**Problem to solve**
Both the line with "Some data types" and the line with "更具体的 Java 信息：" in the records below must appear in the output, along with every line between them, exactly and with nothing added.

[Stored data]
━━━━━━━━━━━━━━━━━━━━━━━━━━━━━━

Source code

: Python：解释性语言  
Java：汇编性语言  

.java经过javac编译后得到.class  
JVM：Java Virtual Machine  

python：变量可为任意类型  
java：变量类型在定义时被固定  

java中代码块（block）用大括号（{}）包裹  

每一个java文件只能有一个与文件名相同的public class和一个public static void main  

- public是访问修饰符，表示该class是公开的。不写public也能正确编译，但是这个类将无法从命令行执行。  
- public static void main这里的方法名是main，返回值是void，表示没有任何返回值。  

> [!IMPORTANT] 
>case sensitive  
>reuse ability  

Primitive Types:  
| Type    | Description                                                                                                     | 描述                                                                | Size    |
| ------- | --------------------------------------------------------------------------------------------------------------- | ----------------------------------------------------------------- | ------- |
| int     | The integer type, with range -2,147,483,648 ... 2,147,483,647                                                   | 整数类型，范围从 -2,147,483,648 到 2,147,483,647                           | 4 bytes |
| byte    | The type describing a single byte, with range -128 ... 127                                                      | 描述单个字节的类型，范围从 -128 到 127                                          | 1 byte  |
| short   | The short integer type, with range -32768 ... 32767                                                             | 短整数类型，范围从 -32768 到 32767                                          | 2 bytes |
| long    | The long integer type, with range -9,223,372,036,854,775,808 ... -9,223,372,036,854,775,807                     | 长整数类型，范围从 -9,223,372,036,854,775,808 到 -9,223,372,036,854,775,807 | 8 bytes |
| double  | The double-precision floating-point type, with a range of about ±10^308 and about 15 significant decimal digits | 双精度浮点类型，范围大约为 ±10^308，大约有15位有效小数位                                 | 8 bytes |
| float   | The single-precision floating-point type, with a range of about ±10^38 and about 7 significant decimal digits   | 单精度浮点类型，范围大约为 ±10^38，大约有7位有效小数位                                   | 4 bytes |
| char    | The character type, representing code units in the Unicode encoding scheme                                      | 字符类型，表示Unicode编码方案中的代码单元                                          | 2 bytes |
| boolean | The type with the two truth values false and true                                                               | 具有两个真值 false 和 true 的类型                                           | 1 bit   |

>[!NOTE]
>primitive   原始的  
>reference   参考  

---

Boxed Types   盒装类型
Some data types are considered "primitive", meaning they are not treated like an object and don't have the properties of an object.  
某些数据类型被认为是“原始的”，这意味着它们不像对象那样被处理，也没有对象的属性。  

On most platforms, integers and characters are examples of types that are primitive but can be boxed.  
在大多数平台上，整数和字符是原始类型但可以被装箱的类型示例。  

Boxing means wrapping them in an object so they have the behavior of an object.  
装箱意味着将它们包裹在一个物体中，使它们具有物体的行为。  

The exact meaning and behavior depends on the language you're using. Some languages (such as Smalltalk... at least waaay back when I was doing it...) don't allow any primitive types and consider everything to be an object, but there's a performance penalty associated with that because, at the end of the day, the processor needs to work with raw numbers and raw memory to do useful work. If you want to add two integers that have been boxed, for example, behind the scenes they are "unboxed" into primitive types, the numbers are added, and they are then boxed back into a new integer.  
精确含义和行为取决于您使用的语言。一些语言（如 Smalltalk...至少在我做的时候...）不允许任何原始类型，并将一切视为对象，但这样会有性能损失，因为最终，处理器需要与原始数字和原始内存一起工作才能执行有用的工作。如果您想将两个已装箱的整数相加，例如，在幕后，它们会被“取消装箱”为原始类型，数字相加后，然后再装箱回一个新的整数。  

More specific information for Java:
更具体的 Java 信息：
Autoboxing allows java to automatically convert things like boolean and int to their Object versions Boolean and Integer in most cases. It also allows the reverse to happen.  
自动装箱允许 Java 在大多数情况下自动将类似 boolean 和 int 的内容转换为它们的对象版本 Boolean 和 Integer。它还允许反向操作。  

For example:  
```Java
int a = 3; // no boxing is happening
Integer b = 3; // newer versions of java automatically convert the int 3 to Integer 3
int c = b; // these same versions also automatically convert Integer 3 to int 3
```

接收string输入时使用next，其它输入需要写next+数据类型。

━━━━━━━━━━━━━━━━━━━━━━━━━━━━━━

**Reply**
Some data types are considered "primitive", meaning they are not treated like an object and don't have the properties of an object.  
某些数据类型被认为是“原始的”，这意味着它们不像对象那样被处理，也没有对象的属性。  

On most platforms, integers and characters are examples of types that are primitive but can be boxed.  
在大多数平台上，整数和字符是原始类型但可以被装箱的类型示例。  

Boxing means wrapping them in an object so they have the behavior of an object.  
装箱意味着将它们包裹在一个物体中，使它们具有物体的行为。  

The exact meaning and behavior depends on the language you're using. Some languages (such as Smalltalk... at least waaay back when I was doing it...) don't allow any primitive types and consider everything to be an object, but there's a performance penalty associated with that because, at the end of the day, the processor needs to work with raw numbers and raw memory to do useful work. If you want to add two integers that have been boxed, for example, behind the scenes they are "unboxed" into primitive types, the numbers are added, and they are then boxed back into a new integer.  
精确含义和行为取决于您使用的语言。一些语言（如 Smalltalk...至少在我做的时候...）不允许任何原始类型，并将一切视为对象，但这样会有性能损失，因为最终，处理器需要与原始数字和原始内存一起工作才能执行有用的工作。如果您想将两个已装箱的整数相加，例如，在幕后，它们会被“取消装箱”为原始类型，数字相加后，然后再装箱回一个新的整数。  

More specific information for Java:
更具体的 Java 信息：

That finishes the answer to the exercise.